となると、敗戦で海外植民地をすべて失った日本と違い、「脱植民地」の過程はWWII、1962年まで続く。
ベトナムに関しては4者の間に意見の相違はなかった筈。
ただ、アルジェリアは1830年から「フランス」であったとともに、カミュ、アルチュセール、デリダはそこで生まれ育った。
カミュはスペイン系、アルチュセールはアルザスから移住した銀行員の息子。
PCFとの関係では、カミュ、フーコーは一時在籍、アルチュセールは終生党員である。サルトルはアナーキストなので、PCFとは生涯無縁。
アルジェリア問題では「自治派」のカミュと「独立」派のサルトルが激突する構図となった。デリダはこの時まだ20代で、両者の間を揺れていた筈だが、80年代には「サルトルを選んだ」と明言。

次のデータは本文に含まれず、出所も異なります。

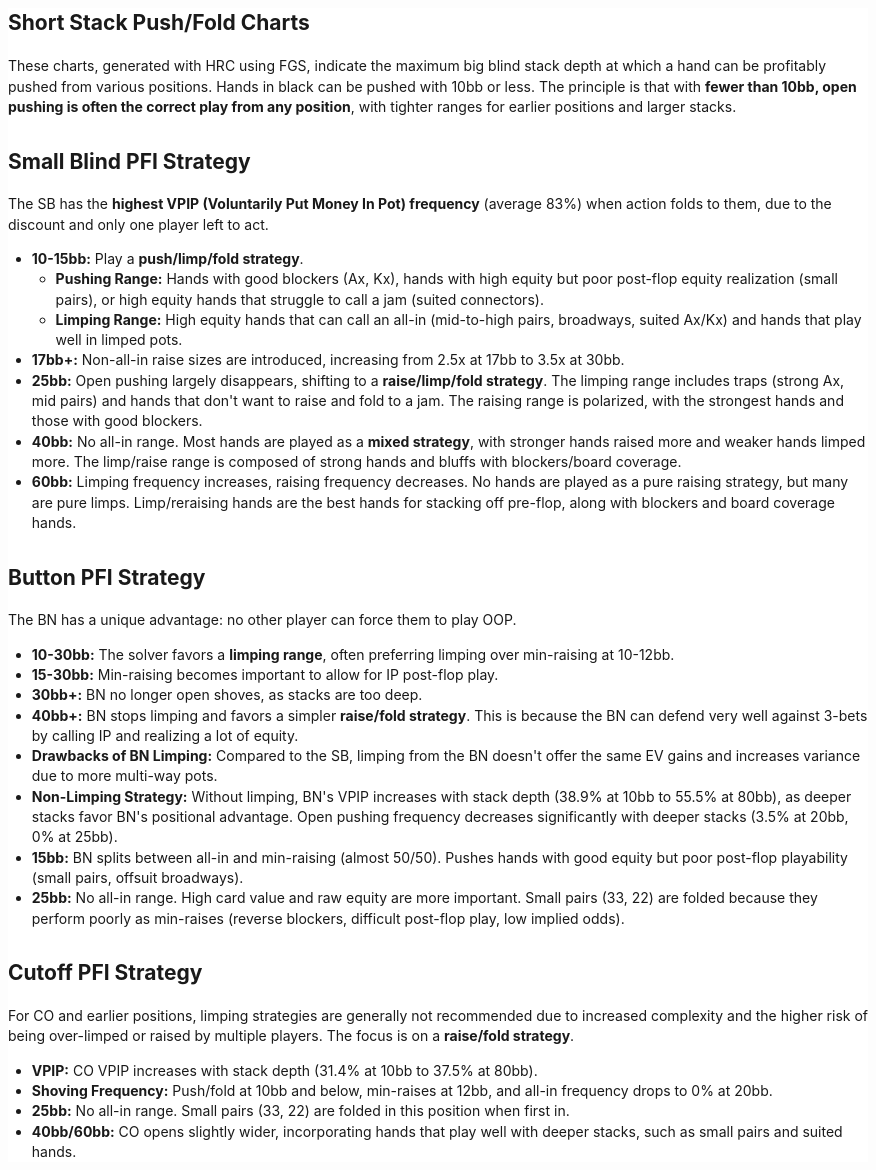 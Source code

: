 
## Short Stack Push/Fold Charts
These charts, generated with HRC using FGS, indicate the maximum big blind stack depth at which a hand can be profitably pushed from various positions. Hands in black can be pushed with 10bb or less. The principle is that with **fewer than 10bb, open pushing is often the correct play from any position**, with tighter ranges for earlier positions and larger stacks.

## Small Blind PFI Strategy
The SB has the **highest VPIP (Voluntarily Put Money In Pot) frequency** (average 83%) when action folds to them, due to the discount and only one player left to act.
- **10-15bb:** Play a **push/limp/fold strategy**.
    - **Pushing Range:** Hands with good blockers (Ax, Kx), hands with high equity but poor post-flop equity realization (small pairs), or high equity hands that struggle to call a jam (suited connectors).
    - **Limping Range:** High equity hands that can call an all-in (mid-to-high pairs, broadways, suited Ax/Kx) and hands that play well in limped pots.
- **17bb+:** Non-all-in raise sizes are introduced, increasing from 2.5x at 17bb to 3.5x at 30bb.
- **25bb:** Open pushing largely disappears, shifting to a **raise/limp/fold strategy**. The limping range includes traps (strong Ax, mid pairs) and hands that don't want to raise and fold to a jam. The raising range is polarized, with the strongest hands and those with good blockers.
- **40bb:** No all-in range. Most hands are played as a **mixed strategy**, with stronger hands raised more and weaker hands limped more. The limp/raise range is composed of strong hands and bluffs with blockers/board coverage.
- **60bb:** Limping frequency increases, raising frequency decreases. No hands are played as a pure raising strategy, but many are pure limps. Limp/reraising hands are the best hands for stacking off pre-flop, along with blockers and board coverage hands.

## Button PFI Strategy
The BN has a unique advantage: no other player can force them to play OOP.
- **10-30bb:** The solver favors a **limping range**, often preferring limping over min-raising at 10-12bb.
- **15-30bb:** Min-raising becomes important to allow for IP post-flop play.
- **30bb+:** BN no longer open shoves, as stacks are too deep.
- **40bb+:** BN stops limping and favors a simpler **raise/fold strategy**. This is because the BN can defend very well against 3-bets by calling IP and realizing a lot of equity.
- **Drawbacks of BN Limping:** Compared to the SB, limping from the BN doesn't offer the same EV gains and increases variance due to more multi-way pots.
- **Non-Limping Strategy:** Without limping, BN's VPIP increases with stack depth (38.9% at 10bb to 55.5% at 80bb), as deeper stacks favor BN's positional advantage. Open pushing frequency decreases significantly with deeper stacks (3.5% at 20bb, 0% at 25bb).
- **15bb:** BN splits between all-in and min-raising (almost 50/50). Pushes hands with good equity but poor post-flop playability (small pairs, offsuit broadways).
- **25bb:** No all-in range. High card value and raw equity are more important. Small pairs (33, 22) are folded because they perform poorly as min-raises (reverse blockers, difficult post-flop play, low implied odds).

## Cutoff PFI Strategy
For CO and earlier positions, limping strategies are generally not recommended due to increased complexity and the higher risk of being over-limped or raised by multiple players. The focus is on a **raise/fold strategy**.
- **VPIP:** CO VPIP increases with stack depth (31.4% at 10bb to 37.5% at 80bb).
- **Shoving Frequency:** Push/fold at 10bb and below, min-raises at 12bb, and all-in frequency drops to 0% at 20bb.
- **25bb:** No all-in range. Small pairs (33, 22) are folded in this position when first in.
- **40bb/60bb:** CO opens slightly wider, incorporating hands that play well with deeper stacks, such as small pairs and suited hands.
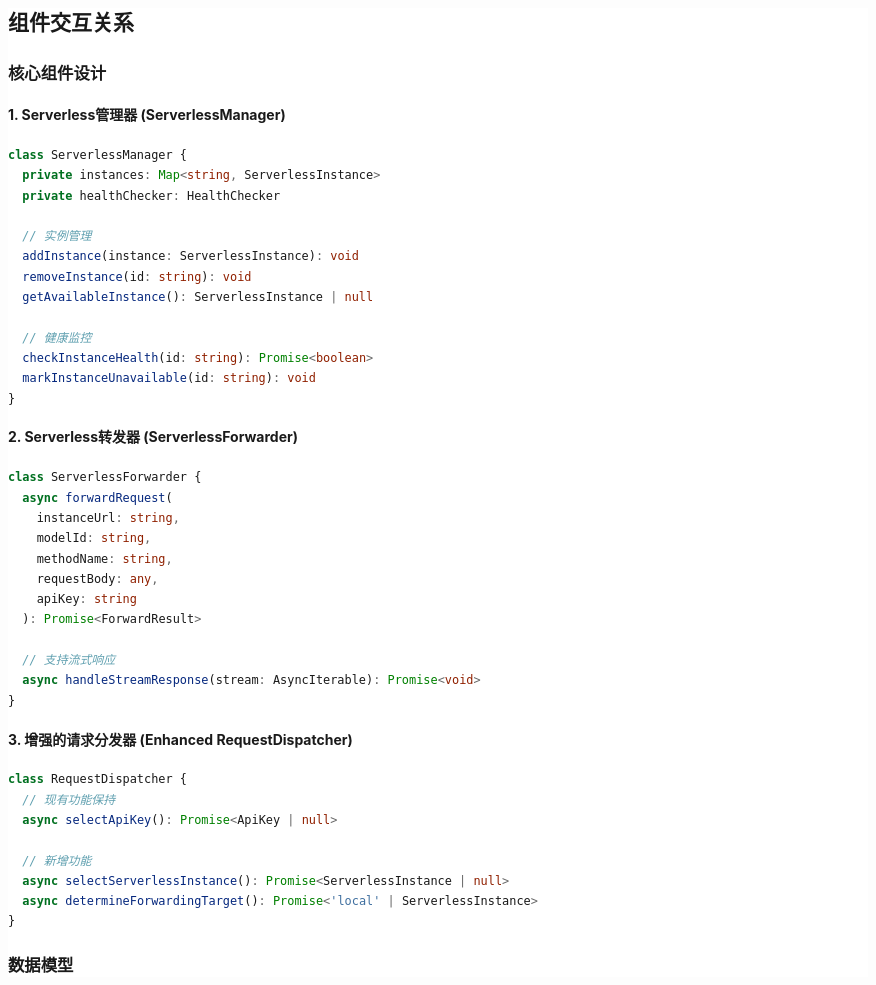 ## 组件交互关系

### 核心组件设计

#### 1. Serverless管理器 (ServerlessManager)
```typescript
class ServerlessManager {
  private instances: Map<string, ServerlessInstance>
  private healthChecker: HealthChecker
  
  // 实例管理
  addInstance(instance: ServerlessInstance): void
  removeInstance(id: string): void
  getAvailableInstance(): ServerlessInstance | null
  
  // 健康监控
  checkInstanceHealth(id: string): Promise<boolean>
  markInstanceUnavailable(id: string): void
}
```

#### 2. Serverless转发器 (ServerlessForwarder)
```typescript
class ServerlessForwarder {
  async forwardRequest(
    instanceUrl: string,
    modelId: string,
    methodName: string, 
    requestBody: any,
    apiKey: string
  ): Promise<ForwardResult>
  
  // 支持流式响应
  async handleStreamResponse(stream: AsyncIterable): Promise<void>
}
```

#### 3. 增强的请求分发器 (Enhanced RequestDispatcher)
```typescript
class RequestDispatcher {
  // 现有功能保持
  async selectApiKey(): Promise<ApiKey | null>
  
  // 新增功能
  async selectServerlessInstance(): Promise<ServerlessInstance | null>
  async determineForwardingTarget(): Promise<'local' | ServerlessInstance>
}
```

### 数据模型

ところが90年代には仏の知的舞台ではすでに「ネオリベラル」の覇権が確立し、『カミュの勝利』という「眠たい」特集も組まれていた。
仏で植民地主義に対する
筋道だった批判が出てくるのは、ここ10年くらい。
21世紀頭には『ロベール』(辞書)にもF.ファノンの名がなかった。